Вулканы! Сколько волнующих чувств они пробуждают порой! Сейчас ей был виден лишь один вулкан; как ни поворачивала она зеркальце, ей не удавалось найти бедняжку Исту за плотной завесой, в незримой дали, но тем прекрасней было отражение Попокатепетля, сияющую вершину которого оттеняли темные громады облаков. Ивонна провела пальцем по щеке, слегка оттянула веко.

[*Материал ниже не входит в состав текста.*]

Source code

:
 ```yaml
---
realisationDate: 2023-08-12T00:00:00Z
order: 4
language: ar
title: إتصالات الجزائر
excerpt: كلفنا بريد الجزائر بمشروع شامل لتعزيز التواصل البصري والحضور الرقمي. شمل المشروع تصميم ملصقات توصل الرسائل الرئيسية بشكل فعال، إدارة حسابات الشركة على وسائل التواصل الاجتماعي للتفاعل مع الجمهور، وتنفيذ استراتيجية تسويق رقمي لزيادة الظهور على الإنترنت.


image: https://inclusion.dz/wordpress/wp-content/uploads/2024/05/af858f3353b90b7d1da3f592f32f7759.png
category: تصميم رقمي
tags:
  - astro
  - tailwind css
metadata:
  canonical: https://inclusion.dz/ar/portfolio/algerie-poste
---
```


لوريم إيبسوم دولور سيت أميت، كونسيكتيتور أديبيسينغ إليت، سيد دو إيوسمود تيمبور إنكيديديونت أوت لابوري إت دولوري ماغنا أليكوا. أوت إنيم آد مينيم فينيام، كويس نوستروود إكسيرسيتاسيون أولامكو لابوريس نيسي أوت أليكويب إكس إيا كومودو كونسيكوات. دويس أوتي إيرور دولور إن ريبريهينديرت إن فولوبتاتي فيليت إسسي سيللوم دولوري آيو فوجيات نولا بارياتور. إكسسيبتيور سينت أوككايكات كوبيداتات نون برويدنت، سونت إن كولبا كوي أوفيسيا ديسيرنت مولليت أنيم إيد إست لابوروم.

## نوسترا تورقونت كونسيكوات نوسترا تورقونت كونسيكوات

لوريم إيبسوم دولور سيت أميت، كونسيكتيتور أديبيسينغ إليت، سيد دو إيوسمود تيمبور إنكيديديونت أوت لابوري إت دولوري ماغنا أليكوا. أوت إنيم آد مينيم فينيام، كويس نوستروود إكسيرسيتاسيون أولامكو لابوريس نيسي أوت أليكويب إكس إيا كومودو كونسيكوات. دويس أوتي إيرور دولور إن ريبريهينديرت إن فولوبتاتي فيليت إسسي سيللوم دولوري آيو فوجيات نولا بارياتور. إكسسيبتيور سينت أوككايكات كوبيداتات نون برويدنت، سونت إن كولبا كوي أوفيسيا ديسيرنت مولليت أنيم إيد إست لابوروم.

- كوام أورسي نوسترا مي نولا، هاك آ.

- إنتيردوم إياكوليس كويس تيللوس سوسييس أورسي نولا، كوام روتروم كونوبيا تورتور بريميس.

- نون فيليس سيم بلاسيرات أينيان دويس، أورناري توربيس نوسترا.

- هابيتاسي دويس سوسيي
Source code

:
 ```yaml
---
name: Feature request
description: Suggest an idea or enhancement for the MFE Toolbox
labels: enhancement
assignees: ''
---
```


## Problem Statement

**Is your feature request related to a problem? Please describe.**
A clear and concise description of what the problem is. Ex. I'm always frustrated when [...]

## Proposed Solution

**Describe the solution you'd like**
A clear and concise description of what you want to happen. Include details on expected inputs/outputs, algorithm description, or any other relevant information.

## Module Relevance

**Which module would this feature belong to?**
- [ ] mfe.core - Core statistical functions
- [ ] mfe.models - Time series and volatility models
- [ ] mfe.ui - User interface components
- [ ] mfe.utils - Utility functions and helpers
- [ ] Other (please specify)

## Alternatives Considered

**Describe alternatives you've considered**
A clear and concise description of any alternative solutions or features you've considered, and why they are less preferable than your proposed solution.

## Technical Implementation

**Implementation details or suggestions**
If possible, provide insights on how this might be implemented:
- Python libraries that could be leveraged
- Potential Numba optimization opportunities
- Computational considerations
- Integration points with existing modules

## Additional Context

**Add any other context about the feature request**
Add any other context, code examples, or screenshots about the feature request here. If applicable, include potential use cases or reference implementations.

Как глупо расплакалась она в дверях редакции «Новостей», когда тот щуплый человечек сказал, что уже «полпетуха четвертого» и теперь «немо-ожна» позвонить по телефону, потому что доктор Фигэроа уехал в Хиутелек...
...Ну что ж, вперед, на арену, ко всем чертям», — исступленно проговорил консул, и она расплакалась. Это было немногим лучше, чем другая глупость, которую она уже сделала сегодня, когда повернула назад, не видя даже, а только ожидая увидеть кровь. Но это вообще ее слабость, достаточно вспомнить ту собачку, издыхавшую в Гонолулу, на безлюдной улице, ручейки крови растекались по мостовой, и она хотела помочь, но ей вдруг стало дурно, это длилось всего с минуту, а потом она с ужасом поняла, что лежит одна на камнях, — вдруг кто-нибудь увидел бы ее там? — и сразу же ушла потихоньку, но с тех пор воспоминание о злополучном существе, брошенном на произвол судьбы, преследовало ее, и как-то... впрочем, стоит ли ворошить это? Да к тому же, разве не сделали они там все возможное? Ведь они пошли на арену только после того, как убедились, что телефона не найти. А хотя бы и удалось найти телефон! Когда автобус отъехал, несчастным идейцем уже занялись, судя по всему, но теперь она задумалась над этим всерьез, хотя сама не понимала причины... Она еще раз поправила шляпку перед зеркальцем, быстро моргнула. Глаза устали, и ей мерещилось непонятное. На миг она помертвела, вообразив, будто не Попокатепетль, а та старуха, что утром играла в домино, заглядывает сзади через ее плечо. Быстро защелкнув пудреницу, она с улыбкой повернула голову к своим спутникам.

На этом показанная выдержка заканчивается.